• [Exercise] Going through the entries below, count each line that holds "Дзержинская" and give only the total.

• [Supplied material]

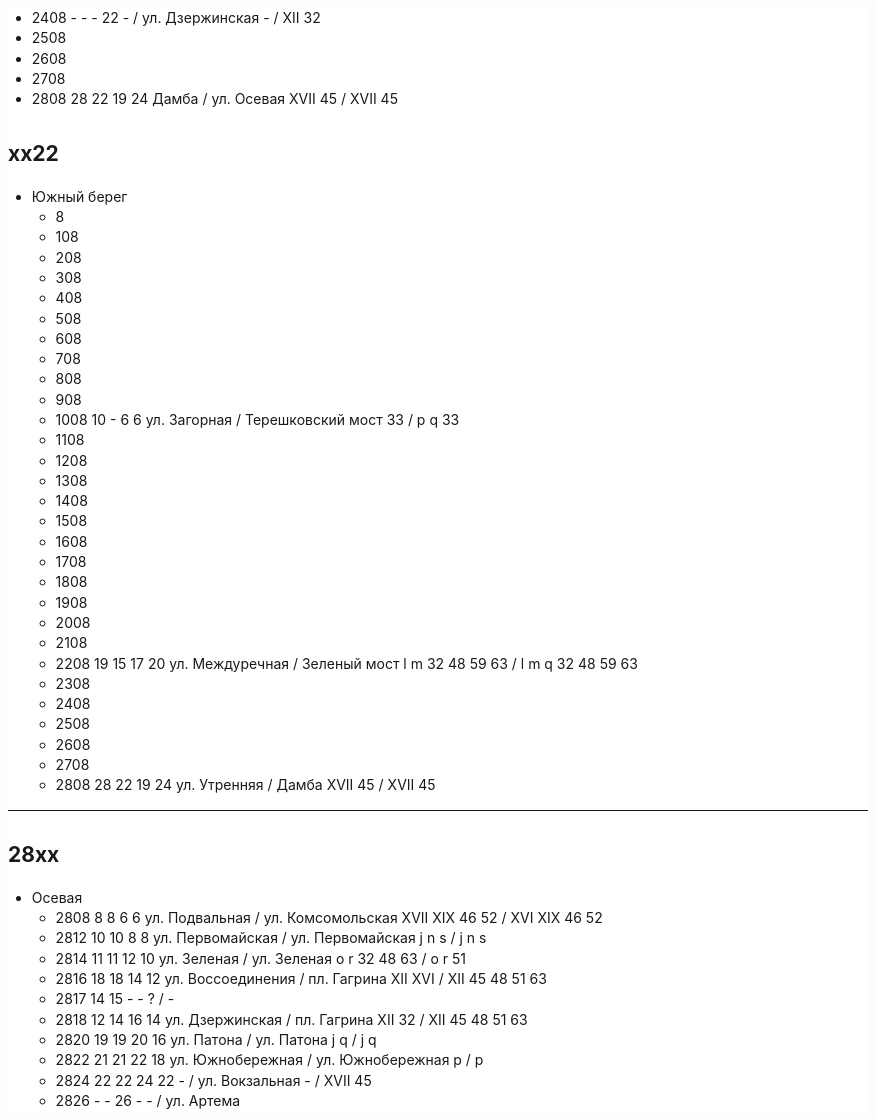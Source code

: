   * 2408    -   -   -   22  -                 / ул. Дзержинская   -                   / XII 32
  * 2508
  * 2608
  * 2708
  * 2808    28  22  19  24  Дамба             / ул. Осевая        XVII 45             / XVII 45

## xx22

* Южный берег
  * 8
  * 108
  * 208
  * 308
  * 408
  * 508
  * 608
  * 708
  * 808
  * 908
  * 1008    10  -   6   6   ул. Загорная        / Терешковский мост 33                  / p q 33
  * 1108
  * 1208
  * 1308
  * 1408
  * 1508
  * 1608
  * 1708
  * 1808
  * 1908
  * 2008
  * 2108
  * 2208    19  15  17  20    ул. Междуречная   / Зеленый мост      l m 32 48 59 63     / l m q 32 48 59 63
  * 2308
  * 2408
  * 2508
  * 2608
  * 2708
  * 2808    28  22  19  24  ул. Утренняя      / Дамба             XVII 45             / XVII 45

----

## 28xx

* Осевая
  * 2808    8   8   6   6   ул. Подвальная      / ул. Комсомольская XVII XIX 46 52      / XVI XIX 46 52
  * 2812    10  10  8   8   ул. Первомайская    / ул. Первомайская  j n s               / j n s
  * 2814    11  11  12  10  ул. Зеленая         / ул. Зеленая       o r 32 48 63        / o r 51
  * 2816    18  18  14  12  ул. Воссоединения   / пл. Гагрина       XII XVI             / XII 45 48 51 63
  * 2817    14  15  -   -   ?                   / -
  * 2818    12  14  16  14  ул. Дзержинская     / пл. Гагрина       XII 32              / XII 45 48 51 63
  * 2820    19  19  20  16  ул. Патона          / ул. Патона        j q                 / j q
  * 2822    21  21  22  18  ул. Южнобережная    / ул. Южнобережная  p                   / p
  * 2824    22  22  24  22  -                   / ул. Вокзальная    -                   / XVII 45
  * 2826    -   -   26  -   -                   / ул. Артема
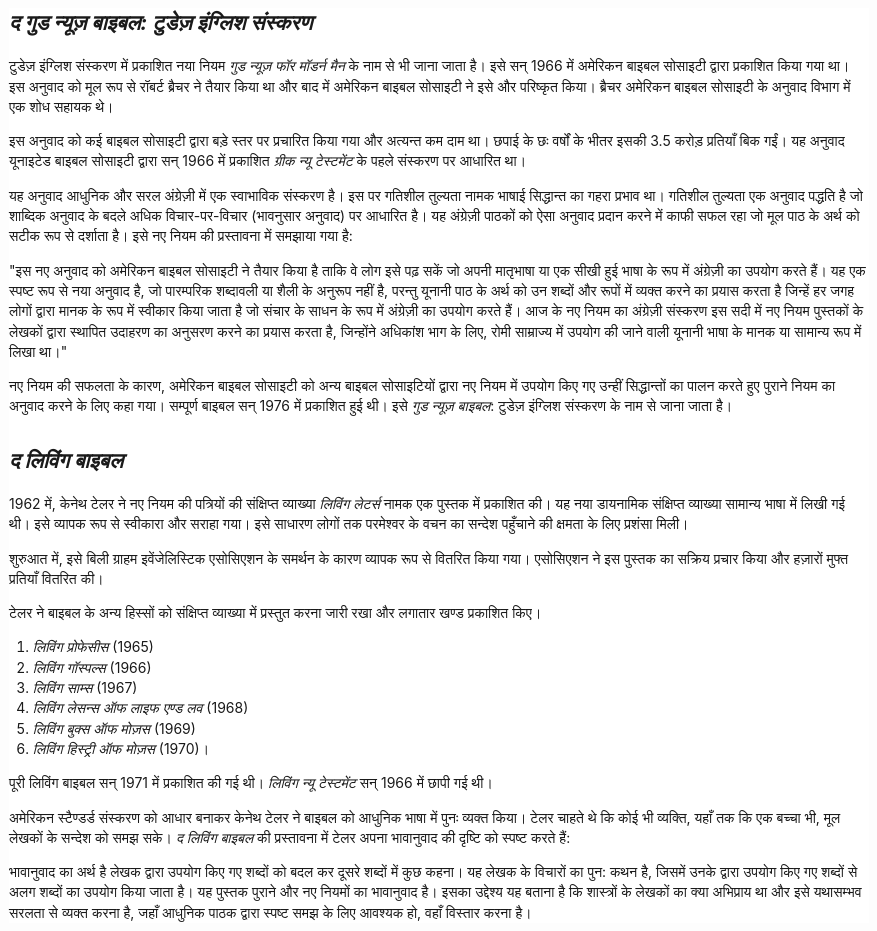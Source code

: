 *द गुड न्यूज़ बाइबल: टुडेज़ इंग्लिश संस्करण*
--------------------------------------------

टुडेज़ इंग्लिश संस्करण में प्रकाशित नया नियम *गुड न्यूज़ फॉर मॉडर्न मैन* के नाम से भी जाना जाता है। इसे सन् 1966 में अमेरिकन बाइबल सोसाइटी द्वारा प्रकाशित किया गया था। इस अनुवाद को मूल रूप से रॉबर्ट ब्रैचर ने तैयार किया था और बाद में अमेरिकन बाइबल सोसाइटी ने इसे और परिष्कृत किया। ब्रैचर अमेरिकन बाइबल सोसाइटी के अनुवाद विभाग में एक शोध सहायक थे।

इस अनुवाद को कई बाइबल सोसाइटी द्वारा बड़े स्तर पर प्रचारित किया गया और अत्यन्त कम दाम था। छपाई के छः वर्षों के भीतर इसकी 3\.5 करोड़ प्रतियाँ बिक गईं। यह अनुवाद यूनाइटेड बाइबल सोसाइटी द्वारा सन् 1966 में प्रकाशित *ग्रीक न्यू टेस्टमेंट* के पहले संस्करण पर आधारित था।

यह अनुवाद आधुनिक और सरल अंग्रेज़ी में एक स्वाभाविक संस्करण है। इस पर गतिशील तुल्यता नामक भाषाई सिद्धान्त का गहरा प्रभाव था। गतिशील तुल्यता एक अनुवाद पद्धति है जो शाब्दिक अनुवाद के बदले अधिक विचार\-पर\-विचार (भावनुसार अनुवाद) पर आधारित है। यह अंग्रेज़ी पाठकों को ऐसा अनुवाद प्रदान करने में काफी सफल रहा जो मूल पाठ के अर्थ को सटीक रूप से दर्शाता है। इसे नए नियम की प्रस्तावना में समझाया गया है:

"इस नए अनुवाद को अमेरिकन बाइबल सोसाइटी ने तैयार किया है ताकि वे लोग इसे पढ़ सकें जो अपनी मातृभाषा या एक सीखी हुई भाषा के रूप में अंग्रेज़ी का उपयोग करते हैं। यह एक स्पष्ट रूप से नया अनुवाद है, जो पारम्परिक शब्दावली या शैली के अनुरूप नहीं है, परन्तु यूनानी पाठ के अर्थ को उन शब्दों और रूपों में व्यक्त करने का प्रयास करता है जिन्हें हर जगह लोगों द्वारा मानक के रूप में स्वीकार किया जाता है जो संचार के साधन के रूप में अंग्रेज़ी का उपयोग करते हैं। आज के नए नियम का अंग्रेज़ी संस्करण इस सदी में नए नियम पुस्तकों के लेखकों द्वारा स्थापित उदाहरण का अनुसरण करने का प्रयास करता है, जिन्होंने अधिकांश भाग के लिए, रोमी साम्राज्य में उपयोग की जाने वाली यूनानी भाषा के मानक या सामान्य रूप में लिखा था।"

नए नियम की सफलता के कारण, अमेरिकन बाइबल सोसाइटी को अन्य बाइबल सोसाइटियों द्वारा नए नियम में उपयोग किए गए उन्हीं सिद्धान्तों का पालन करते हुए पुराने नियम का अनुवाद करने के लिए कहा गया। सम्पूर्ण बाइबल सन् 1976 में प्रकाशित हुई थी। इसे *गुड न्यूज़ बाइबल*: टुडेज़ इंग्लिश संस्करण के नाम से जाना जाता है।

*द लिविंग बाइबल*
----------------

1962 में, केनेथ टेलर ने नए नियम की पत्रियों की संक्षिप्त व्याख्या *लिविंग लेटर्स* नामक एक पुस्तक में प्रकाशित की। यह नया डायनामिक संक्षिप्त व्याख्या सामान्य भाषा में लिखी गई थी। इसे व्यापक रूप से स्वीकारा और सराहा गया। इसे साधारण लोगों तक परमेश्वर के वचन का सन्देश पहुँचाने की क्षमता के लिए प्रशंसा मिली।

शुरुआत में, इसे बिली ग्राहम इवेंजेलिस्टिक एसोसिएशन के समर्थन के कारण व्यापक रूप से वितरित किया गया। एसोसिएशन ने इस पुस्तक का सक्रिय प्रचार किया और हज़ारों मुफ्त प्रतियाँ वितरित की।

टेलर ने बाइबल के अन्य हिस्सों को संक्षिप्त व्याख्या में प्रस्तुत करना जारी रखा और लगातार खण्ड प्रकाशित किए।

1. *लिविंग प्रोफेसीस* (1965\)
2. *लिविंग गॉस्पल्स* (1966\)
3. *लिविंग साम्स* (1967\)
4. *लिविंग लेसन्स ऑफ लाइफ एण्ड लव* (1968\)
5. *लिविंग बुक्स ऑफ मोज़स* (1969\)
6. *लिविंग हिस्ट्री ऑफ मोज़स* (1970\)।

पूरी लिविंग बाइबल सन् 1971 में प्रकाशित की गई थी। *लिविंग न्यू टेस्टमेंट* सन् 1966 में छापी गई थी।

अमेरिकन स्टैण्डर्ड संस्करण को आधार बनाकर केनेथ टेलर ने बाइबल को आधुनिक भाषा में पुनः व्यक्त किया। टेलर चाहते थे कि कोई भी व्यक्ति, यहाँ तक कि एक बच्चा भी, मूल लेखकों के सन्देश को समझ सके। *द लिविंग बाइबल* की प्रस्तावना में टेलर अपना भावानुवाद की दृष्टि को स्पष्ट करते हैं:

भावानुवाद का अर्थ है लेखक द्वारा उपयोग किए गए शब्दों को बदल कर दूसरे शब्दों में कुछ कहना। यह लेखक के विचारों का पुन: कथन है, जिसमें उनके द्वारा उपयोग किए गए शब्दों से अलग शब्दों का उपयोग किया जाता है। यह पुस्तक पुराने और नए नियमों का भावानुवाद है। इसका उद्देश्य यह बताना है कि शास्त्रों के लेखकों का क्या अभिप्राय था और इसे यथासम्भव सरलता से व्यक्त करना है, जहाँ आधुनिक पाठक द्वारा स्पष्ट समझ के लिए आवश्यक हो, वहाँ विस्तार करना है।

• [Worked solution] 2